= Beginning of Section =
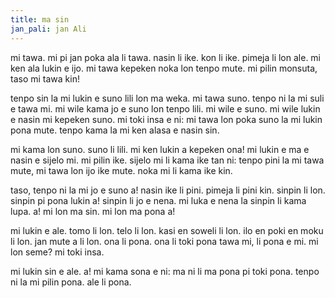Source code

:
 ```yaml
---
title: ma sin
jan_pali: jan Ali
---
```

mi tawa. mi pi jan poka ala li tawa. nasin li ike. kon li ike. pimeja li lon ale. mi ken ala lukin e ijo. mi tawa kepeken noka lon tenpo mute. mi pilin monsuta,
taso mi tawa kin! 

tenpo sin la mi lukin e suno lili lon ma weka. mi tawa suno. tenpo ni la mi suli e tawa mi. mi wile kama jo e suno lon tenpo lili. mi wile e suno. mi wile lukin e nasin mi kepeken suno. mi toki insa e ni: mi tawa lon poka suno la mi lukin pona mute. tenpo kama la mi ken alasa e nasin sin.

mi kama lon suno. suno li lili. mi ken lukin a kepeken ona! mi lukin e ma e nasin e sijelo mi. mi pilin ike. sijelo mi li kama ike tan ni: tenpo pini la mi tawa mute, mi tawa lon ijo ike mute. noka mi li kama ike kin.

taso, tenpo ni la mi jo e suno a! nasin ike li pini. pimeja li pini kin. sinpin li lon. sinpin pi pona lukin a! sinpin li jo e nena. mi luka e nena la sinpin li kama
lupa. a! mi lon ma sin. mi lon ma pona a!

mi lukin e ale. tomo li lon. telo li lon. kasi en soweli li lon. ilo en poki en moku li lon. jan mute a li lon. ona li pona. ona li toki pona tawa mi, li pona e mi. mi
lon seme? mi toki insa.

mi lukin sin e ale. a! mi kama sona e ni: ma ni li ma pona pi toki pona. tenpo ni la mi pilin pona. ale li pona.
= End of Section =
*Directions*. Write out, exactly and with no pictures, the lines of the data from the first through the line containing "mi kama lon".

*Finished exercise*.
Source code

:
 ```yaml
---
title: ma sin
jan_pali: jan Ali
---
```

mi tawa. mi pi jan poka ala li tawa. nasin li ike. kon li ike. pimeja li lon ale. mi ken ala lukin e ijo. mi tawa kepeken noka lon tenpo mute. mi pilin monsuta,
taso mi tawa kin! 

tenpo sin la mi lukin e suno lili lon ma weka. mi tawa suno. tenpo ni la mi suli e tawa mi. mi wile kama jo e suno lon tenpo lili. mi wile e suno. mi wile lukin e nasin mi kepeken suno. mi toki insa e ni: mi tawa lon poka suno la mi lukin pona mute. tenpo kama la mi ken alasa e nasin sin.

mi kama lon suno. suno li lili. mi ken lukin a kepeken ona! mi lukin e ma e nasin e sijelo mi. mi pilin ike. sijelo mi li kama ike tan ni: tenpo pini la mi tawa mute, mi tawa lon ijo ike mute. noka mi li kama ike kin.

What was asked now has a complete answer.